<<<<
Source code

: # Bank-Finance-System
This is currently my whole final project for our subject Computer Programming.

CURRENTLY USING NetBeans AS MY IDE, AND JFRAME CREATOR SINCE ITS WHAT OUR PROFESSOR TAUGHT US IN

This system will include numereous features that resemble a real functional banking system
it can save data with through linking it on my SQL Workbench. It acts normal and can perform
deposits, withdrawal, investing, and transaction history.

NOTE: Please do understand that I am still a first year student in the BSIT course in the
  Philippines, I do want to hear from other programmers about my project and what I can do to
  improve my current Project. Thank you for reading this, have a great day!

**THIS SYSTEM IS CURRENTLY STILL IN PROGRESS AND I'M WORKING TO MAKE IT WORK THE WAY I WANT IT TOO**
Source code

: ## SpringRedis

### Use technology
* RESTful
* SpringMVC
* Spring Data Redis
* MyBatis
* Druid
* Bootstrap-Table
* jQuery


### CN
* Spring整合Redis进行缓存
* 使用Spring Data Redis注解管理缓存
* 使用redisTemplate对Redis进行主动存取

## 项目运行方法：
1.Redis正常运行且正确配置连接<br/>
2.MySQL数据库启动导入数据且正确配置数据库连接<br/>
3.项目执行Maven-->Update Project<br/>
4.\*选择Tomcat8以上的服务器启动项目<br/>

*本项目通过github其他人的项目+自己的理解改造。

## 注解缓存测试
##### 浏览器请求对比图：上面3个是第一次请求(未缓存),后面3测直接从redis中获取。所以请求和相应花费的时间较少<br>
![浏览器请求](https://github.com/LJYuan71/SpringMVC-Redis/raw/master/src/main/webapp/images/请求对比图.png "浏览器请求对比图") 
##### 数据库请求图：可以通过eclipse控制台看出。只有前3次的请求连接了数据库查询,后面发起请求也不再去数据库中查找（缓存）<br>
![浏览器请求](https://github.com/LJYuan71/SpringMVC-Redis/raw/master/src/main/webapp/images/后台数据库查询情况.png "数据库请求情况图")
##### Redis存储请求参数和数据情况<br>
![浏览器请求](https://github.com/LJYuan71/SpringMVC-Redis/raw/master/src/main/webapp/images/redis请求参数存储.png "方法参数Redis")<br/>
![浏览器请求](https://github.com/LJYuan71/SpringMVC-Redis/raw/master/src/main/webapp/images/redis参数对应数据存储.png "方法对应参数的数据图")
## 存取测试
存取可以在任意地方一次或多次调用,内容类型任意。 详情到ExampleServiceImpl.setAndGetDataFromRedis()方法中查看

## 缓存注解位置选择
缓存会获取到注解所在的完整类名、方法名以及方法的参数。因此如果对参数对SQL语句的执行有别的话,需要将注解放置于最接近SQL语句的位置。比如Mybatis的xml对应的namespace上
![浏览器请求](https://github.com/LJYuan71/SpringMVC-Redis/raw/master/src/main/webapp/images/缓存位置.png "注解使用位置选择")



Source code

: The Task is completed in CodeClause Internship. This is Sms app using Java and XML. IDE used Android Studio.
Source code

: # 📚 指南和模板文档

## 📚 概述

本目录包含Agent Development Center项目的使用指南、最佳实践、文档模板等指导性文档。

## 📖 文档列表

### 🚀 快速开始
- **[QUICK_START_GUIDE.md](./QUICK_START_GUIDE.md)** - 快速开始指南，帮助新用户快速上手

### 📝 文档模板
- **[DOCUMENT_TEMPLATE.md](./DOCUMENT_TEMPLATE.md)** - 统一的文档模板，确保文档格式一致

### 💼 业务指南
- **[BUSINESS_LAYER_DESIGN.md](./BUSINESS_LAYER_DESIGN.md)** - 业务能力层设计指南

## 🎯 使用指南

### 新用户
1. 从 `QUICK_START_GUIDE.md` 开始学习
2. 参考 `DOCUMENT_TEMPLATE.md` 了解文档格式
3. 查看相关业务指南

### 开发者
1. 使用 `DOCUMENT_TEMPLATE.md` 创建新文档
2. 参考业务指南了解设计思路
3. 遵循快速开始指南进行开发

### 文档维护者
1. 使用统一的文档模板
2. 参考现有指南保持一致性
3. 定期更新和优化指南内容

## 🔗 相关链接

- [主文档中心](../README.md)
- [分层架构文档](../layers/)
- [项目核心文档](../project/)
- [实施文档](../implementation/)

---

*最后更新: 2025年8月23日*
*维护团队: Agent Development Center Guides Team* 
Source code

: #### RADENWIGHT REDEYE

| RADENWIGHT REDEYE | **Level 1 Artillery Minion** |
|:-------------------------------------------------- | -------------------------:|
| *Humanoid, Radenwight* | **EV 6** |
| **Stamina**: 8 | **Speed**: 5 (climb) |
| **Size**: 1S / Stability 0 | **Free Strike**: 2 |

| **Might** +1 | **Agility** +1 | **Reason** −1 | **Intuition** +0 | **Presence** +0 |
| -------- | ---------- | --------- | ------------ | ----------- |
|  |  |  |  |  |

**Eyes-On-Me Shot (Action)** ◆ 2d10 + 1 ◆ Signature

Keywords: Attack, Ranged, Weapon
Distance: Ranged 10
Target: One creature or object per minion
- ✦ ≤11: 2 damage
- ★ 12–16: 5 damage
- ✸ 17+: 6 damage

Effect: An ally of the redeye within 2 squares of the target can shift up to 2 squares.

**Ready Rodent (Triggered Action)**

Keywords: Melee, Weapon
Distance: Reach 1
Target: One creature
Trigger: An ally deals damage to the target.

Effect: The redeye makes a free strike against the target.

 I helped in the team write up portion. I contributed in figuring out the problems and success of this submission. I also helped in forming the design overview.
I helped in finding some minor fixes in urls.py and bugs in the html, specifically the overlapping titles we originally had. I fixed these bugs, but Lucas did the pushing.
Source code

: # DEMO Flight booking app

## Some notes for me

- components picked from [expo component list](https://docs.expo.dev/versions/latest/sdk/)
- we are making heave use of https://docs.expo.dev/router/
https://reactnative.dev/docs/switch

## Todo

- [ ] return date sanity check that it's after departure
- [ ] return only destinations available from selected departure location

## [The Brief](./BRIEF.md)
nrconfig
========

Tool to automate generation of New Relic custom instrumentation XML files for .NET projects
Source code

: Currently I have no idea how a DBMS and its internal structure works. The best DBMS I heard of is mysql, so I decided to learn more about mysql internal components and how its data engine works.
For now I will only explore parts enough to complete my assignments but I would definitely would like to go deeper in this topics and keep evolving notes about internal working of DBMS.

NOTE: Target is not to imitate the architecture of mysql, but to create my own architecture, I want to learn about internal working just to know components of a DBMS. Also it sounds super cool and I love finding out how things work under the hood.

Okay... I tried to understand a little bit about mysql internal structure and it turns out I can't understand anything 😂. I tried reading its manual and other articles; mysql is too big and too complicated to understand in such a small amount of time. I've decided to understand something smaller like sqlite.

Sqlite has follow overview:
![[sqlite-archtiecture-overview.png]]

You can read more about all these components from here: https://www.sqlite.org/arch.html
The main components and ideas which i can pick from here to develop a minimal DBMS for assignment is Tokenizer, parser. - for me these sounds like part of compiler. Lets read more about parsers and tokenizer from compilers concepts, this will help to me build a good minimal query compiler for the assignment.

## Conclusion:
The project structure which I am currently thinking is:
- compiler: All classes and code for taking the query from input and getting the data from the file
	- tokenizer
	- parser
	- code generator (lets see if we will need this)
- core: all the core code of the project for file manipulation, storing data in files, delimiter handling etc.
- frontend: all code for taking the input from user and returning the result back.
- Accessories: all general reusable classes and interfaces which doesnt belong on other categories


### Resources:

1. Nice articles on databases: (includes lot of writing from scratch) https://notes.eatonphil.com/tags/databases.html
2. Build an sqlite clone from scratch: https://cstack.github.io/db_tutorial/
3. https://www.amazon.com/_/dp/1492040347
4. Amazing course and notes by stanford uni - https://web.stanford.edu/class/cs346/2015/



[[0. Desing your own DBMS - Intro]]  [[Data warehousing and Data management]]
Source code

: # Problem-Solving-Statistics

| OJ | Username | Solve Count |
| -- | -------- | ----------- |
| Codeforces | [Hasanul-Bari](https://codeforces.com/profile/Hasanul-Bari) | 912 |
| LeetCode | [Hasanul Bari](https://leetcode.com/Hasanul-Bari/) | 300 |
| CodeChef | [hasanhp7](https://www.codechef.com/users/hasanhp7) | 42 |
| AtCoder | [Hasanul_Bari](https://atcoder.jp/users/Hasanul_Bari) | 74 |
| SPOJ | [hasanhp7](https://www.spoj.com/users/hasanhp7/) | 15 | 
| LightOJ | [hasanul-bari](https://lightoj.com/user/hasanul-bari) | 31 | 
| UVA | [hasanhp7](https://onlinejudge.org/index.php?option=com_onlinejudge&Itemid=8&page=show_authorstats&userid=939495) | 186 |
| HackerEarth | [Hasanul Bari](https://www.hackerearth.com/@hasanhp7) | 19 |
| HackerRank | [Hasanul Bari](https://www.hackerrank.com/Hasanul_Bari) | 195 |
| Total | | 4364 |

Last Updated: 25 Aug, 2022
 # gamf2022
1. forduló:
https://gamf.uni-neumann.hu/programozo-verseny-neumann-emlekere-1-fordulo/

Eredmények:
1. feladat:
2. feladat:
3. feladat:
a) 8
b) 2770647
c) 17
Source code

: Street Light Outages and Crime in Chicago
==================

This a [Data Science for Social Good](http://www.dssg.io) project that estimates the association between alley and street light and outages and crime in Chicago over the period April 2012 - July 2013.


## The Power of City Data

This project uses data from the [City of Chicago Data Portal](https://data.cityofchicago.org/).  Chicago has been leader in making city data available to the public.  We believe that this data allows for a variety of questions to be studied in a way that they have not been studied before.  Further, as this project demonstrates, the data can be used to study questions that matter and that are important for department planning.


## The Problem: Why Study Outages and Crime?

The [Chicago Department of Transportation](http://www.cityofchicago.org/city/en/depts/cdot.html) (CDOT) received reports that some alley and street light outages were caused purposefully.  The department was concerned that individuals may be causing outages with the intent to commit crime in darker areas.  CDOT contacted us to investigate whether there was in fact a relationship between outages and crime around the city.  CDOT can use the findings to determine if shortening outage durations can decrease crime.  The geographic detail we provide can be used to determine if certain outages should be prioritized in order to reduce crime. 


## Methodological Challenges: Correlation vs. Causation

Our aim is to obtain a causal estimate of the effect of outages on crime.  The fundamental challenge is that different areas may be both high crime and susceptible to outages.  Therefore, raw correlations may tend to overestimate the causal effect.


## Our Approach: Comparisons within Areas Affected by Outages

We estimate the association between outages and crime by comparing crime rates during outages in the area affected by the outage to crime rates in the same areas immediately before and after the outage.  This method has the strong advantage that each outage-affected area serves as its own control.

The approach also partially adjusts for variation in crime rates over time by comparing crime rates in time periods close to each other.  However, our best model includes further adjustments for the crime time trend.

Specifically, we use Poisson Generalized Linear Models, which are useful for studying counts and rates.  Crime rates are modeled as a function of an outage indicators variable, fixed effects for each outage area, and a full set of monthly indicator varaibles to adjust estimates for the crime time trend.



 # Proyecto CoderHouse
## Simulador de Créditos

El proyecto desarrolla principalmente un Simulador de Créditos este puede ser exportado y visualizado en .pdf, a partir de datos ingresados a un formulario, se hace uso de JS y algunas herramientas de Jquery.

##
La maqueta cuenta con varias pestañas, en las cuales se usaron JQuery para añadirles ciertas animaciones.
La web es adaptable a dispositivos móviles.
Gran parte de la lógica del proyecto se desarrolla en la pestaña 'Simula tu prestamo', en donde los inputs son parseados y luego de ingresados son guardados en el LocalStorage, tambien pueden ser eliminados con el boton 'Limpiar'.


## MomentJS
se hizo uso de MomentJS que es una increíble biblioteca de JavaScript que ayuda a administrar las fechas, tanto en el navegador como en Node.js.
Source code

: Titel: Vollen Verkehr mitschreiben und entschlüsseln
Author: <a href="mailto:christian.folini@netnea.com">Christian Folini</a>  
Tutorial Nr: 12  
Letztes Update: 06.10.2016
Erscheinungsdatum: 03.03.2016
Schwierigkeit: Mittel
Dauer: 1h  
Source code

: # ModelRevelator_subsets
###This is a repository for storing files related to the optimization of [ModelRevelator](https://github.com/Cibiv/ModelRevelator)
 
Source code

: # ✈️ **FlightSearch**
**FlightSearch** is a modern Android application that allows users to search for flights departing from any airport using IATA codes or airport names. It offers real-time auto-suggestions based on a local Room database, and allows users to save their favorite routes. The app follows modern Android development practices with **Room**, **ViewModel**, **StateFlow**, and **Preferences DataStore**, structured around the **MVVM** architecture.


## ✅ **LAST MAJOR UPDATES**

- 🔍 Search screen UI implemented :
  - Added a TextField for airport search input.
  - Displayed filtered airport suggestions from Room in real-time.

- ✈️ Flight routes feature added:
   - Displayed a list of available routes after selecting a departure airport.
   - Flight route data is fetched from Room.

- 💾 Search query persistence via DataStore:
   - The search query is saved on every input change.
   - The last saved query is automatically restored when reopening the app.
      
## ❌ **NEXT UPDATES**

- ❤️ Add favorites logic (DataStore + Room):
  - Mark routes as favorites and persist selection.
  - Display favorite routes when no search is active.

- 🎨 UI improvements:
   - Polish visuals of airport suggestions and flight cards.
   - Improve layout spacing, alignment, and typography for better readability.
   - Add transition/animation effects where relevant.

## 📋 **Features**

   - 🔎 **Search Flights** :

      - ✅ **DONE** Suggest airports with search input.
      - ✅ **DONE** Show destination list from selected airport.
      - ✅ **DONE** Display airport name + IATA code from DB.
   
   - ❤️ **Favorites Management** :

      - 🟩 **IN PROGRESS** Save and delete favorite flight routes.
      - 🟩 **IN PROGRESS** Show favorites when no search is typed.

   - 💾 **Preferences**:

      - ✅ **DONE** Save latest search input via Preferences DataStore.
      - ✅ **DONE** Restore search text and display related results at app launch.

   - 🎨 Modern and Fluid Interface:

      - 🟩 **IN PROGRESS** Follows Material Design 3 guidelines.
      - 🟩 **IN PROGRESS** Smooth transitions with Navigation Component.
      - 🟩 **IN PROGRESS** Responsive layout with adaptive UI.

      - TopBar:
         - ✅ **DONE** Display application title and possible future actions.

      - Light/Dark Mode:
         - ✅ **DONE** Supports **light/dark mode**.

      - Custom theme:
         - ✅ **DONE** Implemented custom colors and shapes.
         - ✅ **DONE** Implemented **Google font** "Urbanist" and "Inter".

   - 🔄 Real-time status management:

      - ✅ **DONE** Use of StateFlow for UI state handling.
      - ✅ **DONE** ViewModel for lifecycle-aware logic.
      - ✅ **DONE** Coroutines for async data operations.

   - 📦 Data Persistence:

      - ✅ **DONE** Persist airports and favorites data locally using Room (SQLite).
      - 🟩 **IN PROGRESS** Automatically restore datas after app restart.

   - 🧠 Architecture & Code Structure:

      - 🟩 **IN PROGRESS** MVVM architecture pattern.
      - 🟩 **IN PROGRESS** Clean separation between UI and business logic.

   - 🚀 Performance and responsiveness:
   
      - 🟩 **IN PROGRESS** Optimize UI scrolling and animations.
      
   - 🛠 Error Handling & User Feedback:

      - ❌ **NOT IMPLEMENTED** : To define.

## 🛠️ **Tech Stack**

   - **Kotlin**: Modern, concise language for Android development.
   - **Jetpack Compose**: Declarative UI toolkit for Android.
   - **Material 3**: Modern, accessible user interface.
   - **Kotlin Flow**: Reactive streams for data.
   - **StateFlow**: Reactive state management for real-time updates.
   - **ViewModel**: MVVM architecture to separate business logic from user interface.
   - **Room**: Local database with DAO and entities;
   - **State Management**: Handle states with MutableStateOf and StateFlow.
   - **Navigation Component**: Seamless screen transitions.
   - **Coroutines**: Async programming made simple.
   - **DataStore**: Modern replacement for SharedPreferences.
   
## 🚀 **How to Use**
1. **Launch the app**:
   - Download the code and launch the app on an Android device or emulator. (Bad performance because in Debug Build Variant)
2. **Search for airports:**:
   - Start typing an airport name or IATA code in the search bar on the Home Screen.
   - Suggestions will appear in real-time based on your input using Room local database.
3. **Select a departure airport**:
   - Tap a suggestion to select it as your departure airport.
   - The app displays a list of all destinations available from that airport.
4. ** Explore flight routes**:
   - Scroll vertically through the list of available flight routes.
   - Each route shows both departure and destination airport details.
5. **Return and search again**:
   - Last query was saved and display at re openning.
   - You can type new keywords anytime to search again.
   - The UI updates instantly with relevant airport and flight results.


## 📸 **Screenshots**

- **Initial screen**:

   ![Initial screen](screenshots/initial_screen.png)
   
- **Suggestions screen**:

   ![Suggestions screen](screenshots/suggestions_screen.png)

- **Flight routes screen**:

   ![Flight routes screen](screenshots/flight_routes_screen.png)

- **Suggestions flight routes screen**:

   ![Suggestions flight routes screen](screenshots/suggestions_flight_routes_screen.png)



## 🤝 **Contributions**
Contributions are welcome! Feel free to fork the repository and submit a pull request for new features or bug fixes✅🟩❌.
>>>>
_What to do_. Using the entries above, output exactly the lines between the line holding "El proyecto desarrolla" and the line holding "the **MVVM** architecture.", end lines included, and nothing more.

_Solution to this problem_.
El proyecto desarrolla principalmente un Simulador de Créditos este puede ser exportado y visualizado en .pdf, a partir de datos ingresados a un formulario, se hace uso de JS y algunas herramientas de Jquery.

##
La maqueta cuenta con varias pestañas, en las cuales se usaron JQuery para añadirles ciertas animaciones.
La web es adaptable a dispositivos móviles.
Gran parte de la lógica del proyecto se desarrolla en la pestaña 'Simula tu prestamo', en donde los inputs son parseados y luego de ingresados son guardados en el LocalStorage, tambien pueden ser eliminados con el boton 'Limpiar'.


## MomentJS
se hizo uso de MomentJS que es una increíble biblioteca de JavaScript que ayuda a administrar las fechas, tanto en el navegador como en Node.js.
Source code

: Titel: Vollen Verkehr mitschreiben und entschlüsseln
Author: <a href="mailto:christian.folini@netnea.com">Christian Folini</a>  
Tutorial Nr: 12  
Letztes Update: 06.10.2016
Erscheinungsdatum: 03.03.2016
Schwierigkeit: Mittel
Dauer: 1h  
Source code

: # ModelRevelator_subsets
###This is a repository for storing files related to the optimization of [ModelRevelator](https://github.com/Cibiv/ModelRevelator)
 
Source code

: # ✈️ **FlightSearch**
**FlightSearch** is a modern Android application that allows users to search for flights departing from any airport using IATA codes or airport names. It offers real-time auto-suggestions based on a local Room database, and allows users to save their favorite routes. The app follows modern Android development practices with **Room**, **ViewModel**, **StateFlow**, and **Preferences DataStore**, structured around the **MVVM** architecture.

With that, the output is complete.